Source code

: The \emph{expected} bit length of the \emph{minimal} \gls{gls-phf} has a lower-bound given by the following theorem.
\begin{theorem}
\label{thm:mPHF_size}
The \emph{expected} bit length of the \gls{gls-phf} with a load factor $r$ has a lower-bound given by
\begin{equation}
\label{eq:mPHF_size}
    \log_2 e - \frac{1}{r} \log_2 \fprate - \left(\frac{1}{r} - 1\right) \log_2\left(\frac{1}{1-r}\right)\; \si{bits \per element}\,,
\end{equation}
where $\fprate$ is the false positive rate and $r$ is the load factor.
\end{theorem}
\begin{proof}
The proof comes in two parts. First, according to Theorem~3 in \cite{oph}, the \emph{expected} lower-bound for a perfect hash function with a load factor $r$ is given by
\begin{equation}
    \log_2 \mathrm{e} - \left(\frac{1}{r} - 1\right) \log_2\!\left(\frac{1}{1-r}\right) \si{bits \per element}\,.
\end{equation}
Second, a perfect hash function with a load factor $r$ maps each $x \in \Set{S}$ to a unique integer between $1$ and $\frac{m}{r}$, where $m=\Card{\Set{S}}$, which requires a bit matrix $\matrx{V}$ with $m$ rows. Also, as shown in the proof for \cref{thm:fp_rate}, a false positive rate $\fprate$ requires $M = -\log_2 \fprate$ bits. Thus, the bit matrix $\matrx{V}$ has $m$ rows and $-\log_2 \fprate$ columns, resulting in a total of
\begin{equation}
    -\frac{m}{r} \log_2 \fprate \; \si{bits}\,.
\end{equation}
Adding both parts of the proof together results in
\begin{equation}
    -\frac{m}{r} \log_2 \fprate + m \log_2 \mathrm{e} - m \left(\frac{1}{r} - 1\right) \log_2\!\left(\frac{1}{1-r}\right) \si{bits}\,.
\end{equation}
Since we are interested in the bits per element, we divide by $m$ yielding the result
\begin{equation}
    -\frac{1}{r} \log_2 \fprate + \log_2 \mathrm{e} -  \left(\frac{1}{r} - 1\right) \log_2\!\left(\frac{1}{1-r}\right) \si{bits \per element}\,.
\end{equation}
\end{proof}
------------------------------------
Please reproduce the records above in their entirety, exactly as given.

TASK OUTPUT
Source code

: The \emph{expected} bit length of the \emph{minimal} \gls{gls-phf} has a lower-bound given by the following theorem.
\begin{theorem}
\label{thm:mPHF_size}
The \emph{expected} bit length of the \gls{gls-phf} with a load factor $r$ has a lower-bound given by
\begin{equation}
\label{eq:mPHF_size}
    \log_2 e - \frac{1}{r} \log_2 \fprate - \left(\frac{1}{r} - 1\right) \log_2\left(\frac{1}{1-r}\right)\; \si{bits \per element}\,,
\end{equation}
where $\fprate$ is the false positive rate and $r$ is the load factor.
\end{theorem}
\begin{proof}
The proof comes in two parts. First, according to Theorem~3 in \cite{oph}, the \emph{expected} lower-bound for a perfect hash function with a load factor $r$ is given by
\begin{equation}
    \log_2 \mathrm{e} - \left(\frac{1}{r} - 1\right) \log_2\!\left(\frac{1}{1-r}\right) \si{bits \per element}\,.
\end{equation}
Second, a perfect hash function with a load factor $r$ maps each $x \in \Set{S}$ to a unique integer between $1$ and $\frac{m}{r}$, where $m=\Card{\Set{S}}$, which requires a bit matrix $\matrx{V}$ with $m$ rows. Also, as shown in the proof for \cref{thm:fp_rate}, a false positive rate $\fprate$ requires $M = -\log_2 \fprate$ bits. Thus, the bit matrix $\matrx{V}$ has $m$ rows and $-\log_2 \fprate$ columns, resulting in a total of
\begin{equation}
    -\frac{m}{r} \log_2 \fprate \; \si{bits}\,.
\end{equation}
Adding both parts of the proof together results in
\begin{equation}
    -\frac{m}{r} \log_2 \fprate + m \log_2 \mathrm{e} - m \left(\frac{1}{r} - 1\right) \log_2\!\left(\frac{1}{1-r}\right) \si{bits}\,.
\end{equation}
Since we are interested in the bits per element, we divide by $m$ yielding the result
\begin{equation}
    -\frac{1}{r} \log_2 \fprate + \log_2 \mathrm{e} -  \left(\frac{1}{r} - 1\right) \log_2\!\left(\frac{1}{1-r}\right) \si{bits \per element}\,.
\end{equation}
\end{proof}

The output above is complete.